* **Requirement**: Word for word, restate every entry that follows.

* **Dataset entries**:
────────────────────
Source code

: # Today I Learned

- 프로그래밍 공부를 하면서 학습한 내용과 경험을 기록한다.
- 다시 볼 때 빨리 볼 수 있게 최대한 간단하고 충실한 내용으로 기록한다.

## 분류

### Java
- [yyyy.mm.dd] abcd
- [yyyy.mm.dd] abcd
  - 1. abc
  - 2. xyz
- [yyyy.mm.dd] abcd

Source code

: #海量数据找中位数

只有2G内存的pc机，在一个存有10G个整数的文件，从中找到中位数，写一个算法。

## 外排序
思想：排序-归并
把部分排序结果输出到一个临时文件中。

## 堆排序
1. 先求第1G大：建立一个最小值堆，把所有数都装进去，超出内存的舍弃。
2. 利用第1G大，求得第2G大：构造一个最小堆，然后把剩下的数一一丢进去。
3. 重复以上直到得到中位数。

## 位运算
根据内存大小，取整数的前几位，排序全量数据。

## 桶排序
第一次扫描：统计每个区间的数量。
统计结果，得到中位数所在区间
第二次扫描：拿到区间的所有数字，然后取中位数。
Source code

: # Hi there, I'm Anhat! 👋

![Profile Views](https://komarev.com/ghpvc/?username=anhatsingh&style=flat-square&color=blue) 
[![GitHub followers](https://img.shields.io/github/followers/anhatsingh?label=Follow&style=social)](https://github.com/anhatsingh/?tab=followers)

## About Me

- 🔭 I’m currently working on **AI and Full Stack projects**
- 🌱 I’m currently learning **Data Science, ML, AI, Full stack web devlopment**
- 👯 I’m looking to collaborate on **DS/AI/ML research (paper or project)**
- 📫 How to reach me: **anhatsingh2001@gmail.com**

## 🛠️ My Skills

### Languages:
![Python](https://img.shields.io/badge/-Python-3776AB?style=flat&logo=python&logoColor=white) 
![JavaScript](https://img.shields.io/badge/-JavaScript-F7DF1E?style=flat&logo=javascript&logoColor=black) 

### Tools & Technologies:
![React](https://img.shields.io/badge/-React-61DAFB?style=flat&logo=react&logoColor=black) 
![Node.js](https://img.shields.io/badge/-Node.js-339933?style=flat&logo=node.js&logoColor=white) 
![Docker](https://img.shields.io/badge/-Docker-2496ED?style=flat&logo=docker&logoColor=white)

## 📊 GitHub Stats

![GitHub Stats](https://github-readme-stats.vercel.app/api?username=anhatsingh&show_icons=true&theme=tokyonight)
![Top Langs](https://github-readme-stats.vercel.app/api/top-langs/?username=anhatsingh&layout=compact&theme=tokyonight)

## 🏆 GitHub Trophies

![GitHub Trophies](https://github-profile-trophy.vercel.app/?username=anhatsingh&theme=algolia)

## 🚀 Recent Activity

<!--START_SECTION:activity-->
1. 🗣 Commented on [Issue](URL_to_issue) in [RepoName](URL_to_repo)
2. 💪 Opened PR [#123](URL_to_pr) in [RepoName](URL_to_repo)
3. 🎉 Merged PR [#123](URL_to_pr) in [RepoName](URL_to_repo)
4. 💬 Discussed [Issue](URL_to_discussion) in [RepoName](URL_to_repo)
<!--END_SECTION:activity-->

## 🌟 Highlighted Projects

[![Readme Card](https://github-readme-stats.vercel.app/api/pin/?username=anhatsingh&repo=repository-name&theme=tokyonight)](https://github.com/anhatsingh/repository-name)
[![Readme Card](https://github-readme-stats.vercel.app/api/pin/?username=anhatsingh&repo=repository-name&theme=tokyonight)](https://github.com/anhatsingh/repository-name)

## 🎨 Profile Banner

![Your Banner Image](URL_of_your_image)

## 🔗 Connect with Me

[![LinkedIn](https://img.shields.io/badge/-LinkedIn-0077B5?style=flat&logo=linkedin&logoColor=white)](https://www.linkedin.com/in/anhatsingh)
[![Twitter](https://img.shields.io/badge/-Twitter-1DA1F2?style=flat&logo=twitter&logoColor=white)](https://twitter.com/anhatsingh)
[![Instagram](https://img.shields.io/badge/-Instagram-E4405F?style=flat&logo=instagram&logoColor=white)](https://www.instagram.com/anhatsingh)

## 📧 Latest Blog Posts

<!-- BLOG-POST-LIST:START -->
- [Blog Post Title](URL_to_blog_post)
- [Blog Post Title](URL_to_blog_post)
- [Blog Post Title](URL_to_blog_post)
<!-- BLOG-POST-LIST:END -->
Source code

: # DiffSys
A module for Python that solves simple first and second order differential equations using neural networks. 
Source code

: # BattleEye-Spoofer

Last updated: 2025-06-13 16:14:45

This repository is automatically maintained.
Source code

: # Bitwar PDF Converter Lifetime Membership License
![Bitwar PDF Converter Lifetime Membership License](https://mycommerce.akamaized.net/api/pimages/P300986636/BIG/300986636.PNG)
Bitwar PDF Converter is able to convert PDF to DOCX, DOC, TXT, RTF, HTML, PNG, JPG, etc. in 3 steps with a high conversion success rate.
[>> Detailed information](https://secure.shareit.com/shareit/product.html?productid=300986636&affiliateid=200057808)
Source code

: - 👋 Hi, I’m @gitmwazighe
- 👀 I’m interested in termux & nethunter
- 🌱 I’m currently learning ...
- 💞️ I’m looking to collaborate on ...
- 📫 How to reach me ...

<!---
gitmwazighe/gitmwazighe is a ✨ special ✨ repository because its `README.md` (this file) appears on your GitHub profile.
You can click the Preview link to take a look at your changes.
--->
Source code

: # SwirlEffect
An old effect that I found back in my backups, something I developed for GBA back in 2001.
────────────────────
* **Reply to the exercise**:
Source code

: # Today I Learned

- 프로그래밍 공부를 하면서 학습한 내용과 경험을 기록한다.
- 다시 볼 때 빨리 볼 수 있게 최대한 간단하고 충실한 내용으로 기록한다.

## 분류

### Java
- [yyyy.mm.dd] abcd
- [yyyy.mm.dd] abcd
  - 1. abc
  - 2. xyz
- [yyyy.mm.dd] abcd

Source code

: #海量数据找中位数

只有2G内存的pc机，在一个存有10G个整数的文件，从中找到中位数，写一个算法。

## 外排序
思想：排序-归并
把部分排序结果输出到一个临时文件中。

## 堆排序
1. 先求第1G大：建立一个最小值堆，把所有数都装进去，超出内存的舍弃。
2. 利用第1G大，求得第2G大：构造一个最小堆，然后把剩下的数一一丢进去。
3. 重复以上直到得到中位数。

## 位运算
根据内存大小，取整数的前几位，排序全量数据。

## 桶排序
第一次扫描：统计每个区间的数量。
统计结果，得到中位数所在区间
第二次扫描：拿到区间的所有数字，然后取中位数。
Source code

: # Hi there, I'm Anhat! 👋

![Profile Views](https://komarev.com/ghpvc/?username=anhatsingh&style=flat-square&color=blue) 
[![GitHub followers](https://img.shields.io/github/followers/anhatsingh?label=Follow&style=social)](https://github.com/anhatsingh/?tab=followers)

## About Me

- 🔭 I’m currently working on **AI and Full Stack projects**
- 🌱 I’m currently learning **Data Science, ML, AI, Full stack web devlopment**
- 👯 I’m looking to collaborate on **DS/AI/ML research (paper or project)**
- 📫 How to reach me: **anhatsingh2001@gmail.com**

## 🛠️ My Skills

### Languages:
![Python](https://img.shields.io/badge/-Python-3776AB?style=flat&logo=python&logoColor=white) 
![JavaScript](https://img.shields.io/badge/-JavaScript-F7DF1E?style=flat&logo=javascript&logoColor=black) 

### Tools & Technologies:
![React](https://img.shields.io/badge/-React-61DAFB?style=flat&logo=react&logoColor=black) 
![Node.js](https://img.shields.io/badge/-Node.js-339933?style=flat&logo=node.js&logoColor=white) 
![Docker](https://img.shields.io/badge/-Docker-2496ED?style=flat&logo=docker&logoColor=white)

## 📊 GitHub Stats

![GitHub Stats](https://github-readme-stats.vercel.app/api?username=anhatsingh&show_icons=true&theme=tokyonight)
![Top Langs](https://github-readme-stats.vercel.app/api/top-langs/?username=anhatsingh&layout=compact&theme=tokyonight)

## 🏆 GitHub Trophies

![GitHub Trophies](https://github-profile-trophy.vercel.app/?username=anhatsingh&theme=algolia)

## 🚀 Recent Activity

<!--START_SECTION:activity-->
1. 🗣 Commented on [Issue](URL_to_issue) in [RepoName](URL_to_repo)
2. 💪 Opened PR [#123](URL_to_pr) in [RepoName](URL_to_repo)
3. 🎉 Merged PR [#123](URL_to_pr) in [RepoName](URL_to_repo)
4. 💬 Discussed [Issue](URL_to_discussion) in [RepoName](URL_to_repo)
<!--END_SECTION:activity-->

## 🌟 Highlighted Projects

[![Readme Card](https://github-readme-stats.vercel.app/api/pin/?username=anhatsingh&repo=repository-name&theme=tokyonight)](https://github.com/anhatsingh/repository-name)
[![Readme Card](https://github-readme-stats.vercel.app/api/pin/?username=anhatsingh&repo=repository-name&theme=tokyonight)](https://github.com/anhatsingh/repository-name)

## 🎨 Profile Banner

![Your Banner Image](URL_of_your_image)

## 🔗 Connect with Me

[![LinkedIn](https://img.shields.io/badge/-LinkedIn-0077B5?style=flat&logo=linkedin&logoColor=white)](https://www.linkedin.com/in/anhatsingh)
[![Twitter](https://img.shields.io/badge/-Twitter-1DA1F2?style=flat&logo=twitter&logoColor=white)](https://twitter.com/anhatsingh)
[![Instagram](https://img.shields.io/badge/-Instagram-E4405F?style=flat&logo=instagram&logoColor=white)](https://www.instagram.com/anhatsingh)

## 📧 Latest Blog Posts

<!-- BLOG-POST-LIST:START -->
- [Blog Post Title](URL_to_blog_post)
- [Blog Post Title](URL_to_blog_post)
- [Blog Post Title](URL_to_blog_post)
<!-- BLOG-POST-LIST:END -->
Source code

: # DiffSys
A module for Python that solves simple first and second order differential equations using neural networks. 
Source code

: # BattleEye-Spoofer

Last updated: 2025-06-13 16:14:45

This repository is automatically maintained.
Source code

: # Bitwar PDF Converter Lifetime Membership License
![Bitwar PDF Converter Lifetime Membership License](https://mycommerce.akamaized.net/api/pimages/P300986636/BIG/300986636.PNG)
Bitwar PDF Converter is able to convert PDF to DOCX, DOC, TXT, RTF, HTML, PNG, JPG, etc. in 3 steps with a high conversion success rate.
[>> Detailed information](https://secure.shareit.com/shareit/product.html?productid=300986636&affiliateid=200057808)
Source code

: - 👋 Hi, I’m @gitmwazighe
- 👀 I’m interested in termux & nethunter
- 🌱 I’m currently learning ...
- 💞️ I’m looking to collaborate on ...
- 📫 How to reach me ...

<!---
gitmwazighe/gitmwazighe is a ✨ special ✨ repository because its `README.md` (this file) appears on your GitHub profile.
You can click the Preview link to take a look at your changes.
--->
Source code

: # SwirlEffect
An old effect that I found back in my backups, something I developed for GBA back in 2001.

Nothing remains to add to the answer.